*Collected data*:
===============

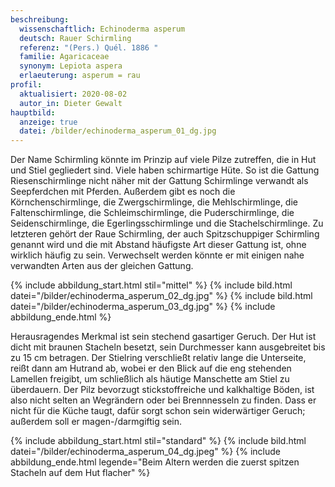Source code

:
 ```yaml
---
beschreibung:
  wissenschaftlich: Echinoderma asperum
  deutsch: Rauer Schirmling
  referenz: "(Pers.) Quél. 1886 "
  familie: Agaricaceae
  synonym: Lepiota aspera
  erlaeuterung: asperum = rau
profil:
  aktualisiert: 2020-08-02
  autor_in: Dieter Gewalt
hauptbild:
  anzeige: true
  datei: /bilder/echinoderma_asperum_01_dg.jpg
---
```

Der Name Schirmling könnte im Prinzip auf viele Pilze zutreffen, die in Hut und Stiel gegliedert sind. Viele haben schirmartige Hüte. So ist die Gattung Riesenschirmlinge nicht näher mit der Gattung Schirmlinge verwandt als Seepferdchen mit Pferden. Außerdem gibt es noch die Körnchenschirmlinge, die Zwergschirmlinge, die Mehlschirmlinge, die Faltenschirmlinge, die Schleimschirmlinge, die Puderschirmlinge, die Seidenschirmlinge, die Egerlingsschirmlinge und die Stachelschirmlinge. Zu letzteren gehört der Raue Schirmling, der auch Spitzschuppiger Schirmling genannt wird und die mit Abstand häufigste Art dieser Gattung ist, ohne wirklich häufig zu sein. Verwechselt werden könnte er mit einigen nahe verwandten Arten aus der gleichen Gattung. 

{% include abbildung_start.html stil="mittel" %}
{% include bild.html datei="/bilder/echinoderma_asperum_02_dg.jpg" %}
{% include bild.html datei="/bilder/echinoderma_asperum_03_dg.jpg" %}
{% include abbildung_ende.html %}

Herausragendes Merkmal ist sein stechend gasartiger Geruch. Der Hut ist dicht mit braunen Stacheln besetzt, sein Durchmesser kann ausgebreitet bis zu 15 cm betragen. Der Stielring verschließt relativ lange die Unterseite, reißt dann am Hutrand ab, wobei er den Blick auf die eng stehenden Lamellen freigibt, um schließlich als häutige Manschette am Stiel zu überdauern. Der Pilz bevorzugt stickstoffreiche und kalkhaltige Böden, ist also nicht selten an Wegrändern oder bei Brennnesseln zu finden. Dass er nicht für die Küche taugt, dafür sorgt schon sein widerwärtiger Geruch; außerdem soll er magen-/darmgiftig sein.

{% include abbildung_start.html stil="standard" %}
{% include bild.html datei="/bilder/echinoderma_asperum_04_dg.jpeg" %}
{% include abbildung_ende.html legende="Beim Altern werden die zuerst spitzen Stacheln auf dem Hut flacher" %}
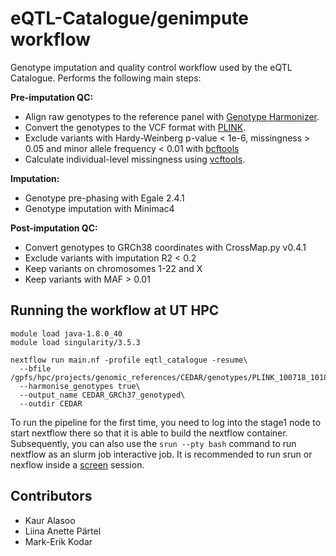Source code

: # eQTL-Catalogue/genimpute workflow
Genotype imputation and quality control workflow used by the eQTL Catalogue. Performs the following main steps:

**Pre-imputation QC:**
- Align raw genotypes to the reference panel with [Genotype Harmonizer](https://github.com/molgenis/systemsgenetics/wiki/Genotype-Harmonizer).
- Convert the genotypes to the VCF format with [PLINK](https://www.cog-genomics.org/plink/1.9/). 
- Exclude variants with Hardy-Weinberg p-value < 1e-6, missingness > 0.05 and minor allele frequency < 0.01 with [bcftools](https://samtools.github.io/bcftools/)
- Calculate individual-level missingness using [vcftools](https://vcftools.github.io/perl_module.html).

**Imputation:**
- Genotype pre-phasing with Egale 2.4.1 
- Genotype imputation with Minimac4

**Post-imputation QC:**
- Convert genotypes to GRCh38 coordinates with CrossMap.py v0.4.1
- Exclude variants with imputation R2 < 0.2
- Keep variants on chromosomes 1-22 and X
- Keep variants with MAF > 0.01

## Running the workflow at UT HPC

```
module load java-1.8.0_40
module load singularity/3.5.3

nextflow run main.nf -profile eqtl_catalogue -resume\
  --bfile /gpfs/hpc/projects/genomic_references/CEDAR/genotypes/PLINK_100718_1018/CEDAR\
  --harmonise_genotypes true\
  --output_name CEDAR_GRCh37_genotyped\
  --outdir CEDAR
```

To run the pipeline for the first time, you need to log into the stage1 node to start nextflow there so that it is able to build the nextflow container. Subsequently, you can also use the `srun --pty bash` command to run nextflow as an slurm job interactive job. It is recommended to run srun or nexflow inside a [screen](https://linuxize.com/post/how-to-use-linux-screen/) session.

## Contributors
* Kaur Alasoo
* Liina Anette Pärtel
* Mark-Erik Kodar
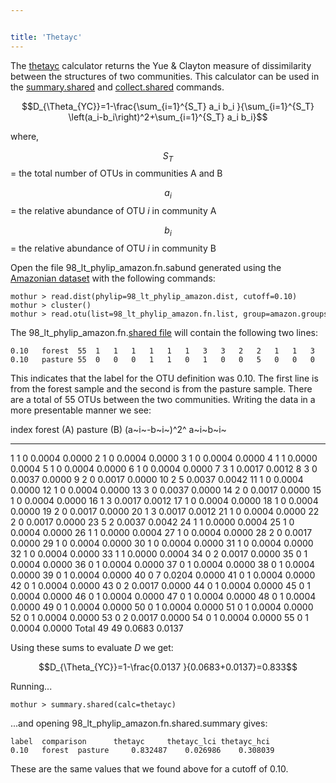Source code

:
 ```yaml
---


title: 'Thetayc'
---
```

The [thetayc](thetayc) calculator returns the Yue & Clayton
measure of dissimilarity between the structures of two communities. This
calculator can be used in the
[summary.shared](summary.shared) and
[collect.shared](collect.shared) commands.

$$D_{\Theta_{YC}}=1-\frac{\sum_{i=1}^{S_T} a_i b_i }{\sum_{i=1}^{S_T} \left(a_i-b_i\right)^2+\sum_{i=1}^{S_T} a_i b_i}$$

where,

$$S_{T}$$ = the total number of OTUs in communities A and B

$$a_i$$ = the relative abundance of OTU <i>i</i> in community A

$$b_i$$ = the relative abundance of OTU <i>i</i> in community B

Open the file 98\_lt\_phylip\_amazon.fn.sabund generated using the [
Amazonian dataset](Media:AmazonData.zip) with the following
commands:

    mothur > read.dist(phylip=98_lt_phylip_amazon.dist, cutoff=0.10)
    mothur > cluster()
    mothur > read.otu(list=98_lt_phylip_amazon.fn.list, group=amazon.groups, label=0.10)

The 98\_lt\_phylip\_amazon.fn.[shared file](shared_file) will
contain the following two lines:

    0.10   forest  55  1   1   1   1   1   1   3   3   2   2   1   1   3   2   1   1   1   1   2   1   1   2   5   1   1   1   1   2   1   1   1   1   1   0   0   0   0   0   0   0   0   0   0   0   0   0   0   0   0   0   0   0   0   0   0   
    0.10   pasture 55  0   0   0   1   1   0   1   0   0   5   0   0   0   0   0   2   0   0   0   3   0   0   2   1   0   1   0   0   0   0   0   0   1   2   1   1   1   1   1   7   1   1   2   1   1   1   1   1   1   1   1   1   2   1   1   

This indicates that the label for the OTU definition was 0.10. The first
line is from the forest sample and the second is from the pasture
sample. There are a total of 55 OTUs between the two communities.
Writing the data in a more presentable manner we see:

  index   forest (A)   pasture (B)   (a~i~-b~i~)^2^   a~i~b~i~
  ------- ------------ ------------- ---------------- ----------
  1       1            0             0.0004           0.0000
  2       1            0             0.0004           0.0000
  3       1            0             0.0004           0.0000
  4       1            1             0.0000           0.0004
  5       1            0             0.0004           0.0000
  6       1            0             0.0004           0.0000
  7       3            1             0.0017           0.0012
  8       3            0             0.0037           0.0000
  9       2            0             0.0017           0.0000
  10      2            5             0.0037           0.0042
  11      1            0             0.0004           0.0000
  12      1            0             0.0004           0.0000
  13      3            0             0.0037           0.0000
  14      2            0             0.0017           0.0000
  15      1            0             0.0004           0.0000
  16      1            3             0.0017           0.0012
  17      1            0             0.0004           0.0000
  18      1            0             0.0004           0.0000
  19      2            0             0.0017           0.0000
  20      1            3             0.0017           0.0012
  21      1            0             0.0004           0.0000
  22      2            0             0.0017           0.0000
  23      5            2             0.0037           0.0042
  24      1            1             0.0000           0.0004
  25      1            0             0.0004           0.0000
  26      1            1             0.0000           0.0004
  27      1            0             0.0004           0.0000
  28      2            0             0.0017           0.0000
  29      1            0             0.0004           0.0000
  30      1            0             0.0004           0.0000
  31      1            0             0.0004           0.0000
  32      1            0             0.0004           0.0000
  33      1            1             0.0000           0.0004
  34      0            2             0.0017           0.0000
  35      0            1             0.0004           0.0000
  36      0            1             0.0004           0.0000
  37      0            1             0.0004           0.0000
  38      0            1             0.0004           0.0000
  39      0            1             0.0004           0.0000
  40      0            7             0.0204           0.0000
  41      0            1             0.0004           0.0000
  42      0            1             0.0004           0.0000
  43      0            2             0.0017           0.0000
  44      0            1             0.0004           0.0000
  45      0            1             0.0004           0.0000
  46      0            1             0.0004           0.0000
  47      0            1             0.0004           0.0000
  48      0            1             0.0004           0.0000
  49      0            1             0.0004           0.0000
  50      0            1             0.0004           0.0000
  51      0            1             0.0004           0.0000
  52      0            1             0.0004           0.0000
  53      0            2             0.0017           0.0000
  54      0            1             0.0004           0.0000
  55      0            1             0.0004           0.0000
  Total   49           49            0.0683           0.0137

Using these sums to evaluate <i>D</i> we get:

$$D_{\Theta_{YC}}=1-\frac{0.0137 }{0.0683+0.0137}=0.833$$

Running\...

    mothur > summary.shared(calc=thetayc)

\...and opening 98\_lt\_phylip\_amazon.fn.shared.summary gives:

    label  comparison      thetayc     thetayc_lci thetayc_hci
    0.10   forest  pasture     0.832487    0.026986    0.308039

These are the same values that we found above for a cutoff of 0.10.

===============

*Your objective*:
Find all the lines with "stil" in the data and copy them.

*Exercise response*:
{% include abbildung_start.html stil="mittel" %}
{% include abbildung_start.html stil="standard" %}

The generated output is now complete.